Today, many companies are using machine learning, and ML teams are growing—along with the complexity of ML projects. Establishing a well-defined and manageable process has become a central issue in this environment. ML model and dataset versioning is an essential first step in the direction of establishing a good process.
Although source code versioning tools are mature, and the best software engineering practices are well defined, these tools and practices don’t fit well into the ML workflow. ML requires managing models and large dataset files and tightening them along with code for reproducibility where traditional tools like Git work poorly.
Dmitry Petrov and Ivan Shcheklein explore open source tools for ML models and datasets versioning, from traditional Git to tools like Git-LFS and Git-annex and the ML project-specific tool Data Version Control or DVC.org.
Dmitry Petrov is a creator of the open-source tool Data Version Control (DVC.org), a building block for MLOps infrastructure.
Dmitry is a former data scientist at Microsoft with a Ph.D. in Computer Science.
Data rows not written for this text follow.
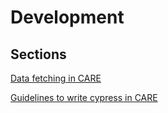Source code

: # Development

## Sections

[Data fetching in CARE](/docs/care/development/data-fetching-in-care/)

[Guidelines to write cypress in CARE](/docs/care/development/guidelines-to-write-cypress/)
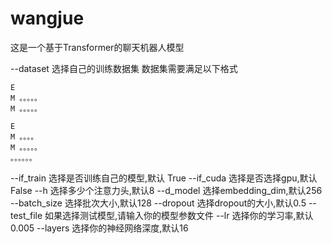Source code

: # wangjue
这是一个基于Transformer的聊天机器人模型

--dataset 选择自己的训练数据集
    数据集需要满足以下格式
    
    E
    M 。。。。。
    M 。。。。。

    E
    M 。。。。
    M 。。。。。
    。。。。。。
--if_train 选择是否训练自己的模型,默认 True
--if_cuda 选择是否选择gpu,默认 False
--h  选择多少个注意力头,默认8
--d_model  选择embedding_dim,默认256
--batch_size   选择批次大小,默认128
--dropout 选择dropout的大小,默认0.5
--test_file 如果选择测试模型,请输入你的模型参数文件
--lr  选择你的学习率,默认0.005
--layers 选择你的神经网络深度,默认16
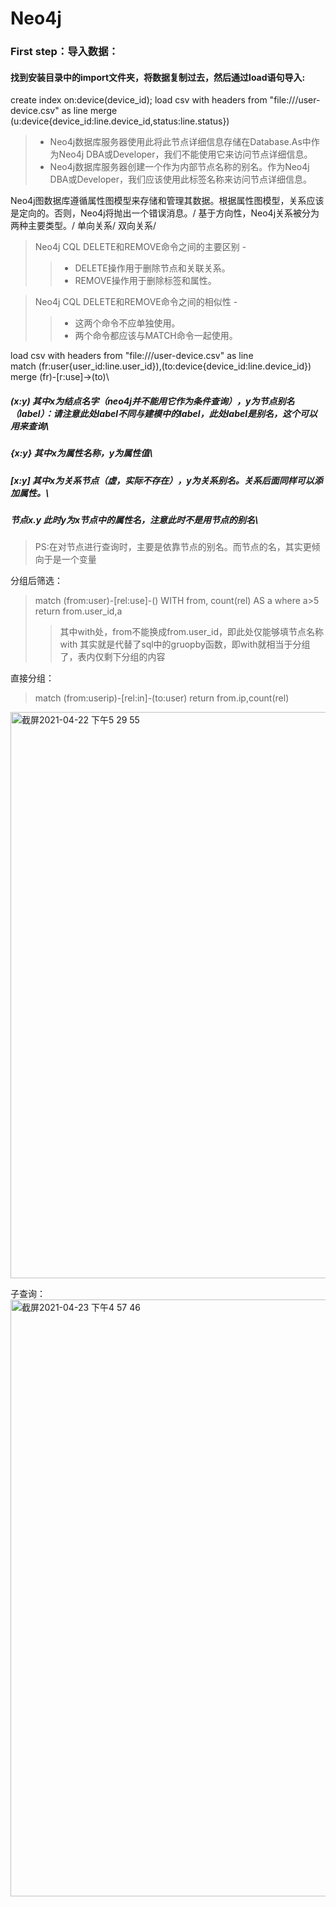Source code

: # Neo4j
### First step：导入数据：
#### 找到安装目录中的import文件夹，将数据复制过去，然后通过load语句导入:
create index on:device(device_id);
load csv with headers from "file:///user-device.csv" as line
merge (u:device{device_id:line.device_id,status:line.status})

> * Neo4j数据库服务器使用此<node-name>将此节点详细信息存储在Database.As中作为Neo4j DBA或Developer，我们不能使用它来访问节点详细信息。
> * Neo4j数据库服务器创建一个<label-name>作为内部节点名称的别名。作为Neo4j DBA或Developer，我们应该使用此标签名称来访问节点详细信息。

Neo4j图数据库遵循属性图模型来存储和管理其数据。根据属性图模型，关系应该是定向的。否则，Neo4j将抛出一个错误消息。/
基于方向性，Neo4j关系被分为两种主要类型。/
单向关系/
双向关系/
 
>Neo4j CQL DELETE和REMOVE命令之间的主要区别 - 
>>* DELETE操作用于删除节点和关联关系。
>>* REMOVE操作用于删除标签和属性。

>Neo4j CQL DELETE和REMOVE命令之间的相似性 - 
>>* 这两个命令不应单独使用。
>>* 两个命令都应该与MATCH命令一起使用。

load csv with headers from "file:///user-device.csv" as line\
match (fr:user{user_id:line.user_id}),(to:device{device_id:line.device_id})\
merge (fr)-[r:use]->(to)\

##### (x:y) 其中x为结点名字（neo4j并不能用它作为条件查询），y为节点别名（label）：请注意此处label不同与建模中的label，此处label是别名，这个可以用来查询\
##### {x:y} 其中x为属性名称，y为属性值\
##### [x:y] 其中x为关系节点（虚，实际不存在），y为关系别名。关系后面同样可以添加属性。\
##### 节点x.y 此时y为x节点中的属性名，注意此时不是用节点的别名\


>PS:在对节点进行查询时，主要是依靠节点的别名。而节点的名，其实更倾向于是一个变量

分组后筛选：
>match (from:user)-[rel:use]-()
>WITH from, count(rel) AS a
>where a>5
>return from.user_id,a
>>其中with处，from不能换成from.user_id，即此处仅能够填节点名称
>>with 其实就是代替了sql中的gruopby函数，即with就相当于分组了，表内仅剩下分组的内容

直接分组：
>match (from:userip)-[rel:in]-(to:user)
>return from.ip,count(rel)

<img width="906" alt="截屏2021-04-22 下午5 29 55" src="https://user-images.githubusercontent.com/30766357/115691160-5d3f9c00-a390-11eb-8a96-7af82389fb9c.png">

子查询：
<img width="955" alt="截屏2021-04-23 下午4 57 46" src="https://user-images.githubusercontent.com/30766357/115846978-0a7be800-a455-11eb-96f8-630836eac989.png">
Today, he is based in San Francisco working on tools for machine learning and data versioning as a Co-Founder and CEO of Iterative.AI.
Ivan Shcheklein is cofounder and CTO at Iterative AI, where he’s working on tools for data scientists. Previously, he was team lead for open source project Sedna.org and cofounded the Tweeted Times (acquired by Yandex in 2011). He holds an MS in CS.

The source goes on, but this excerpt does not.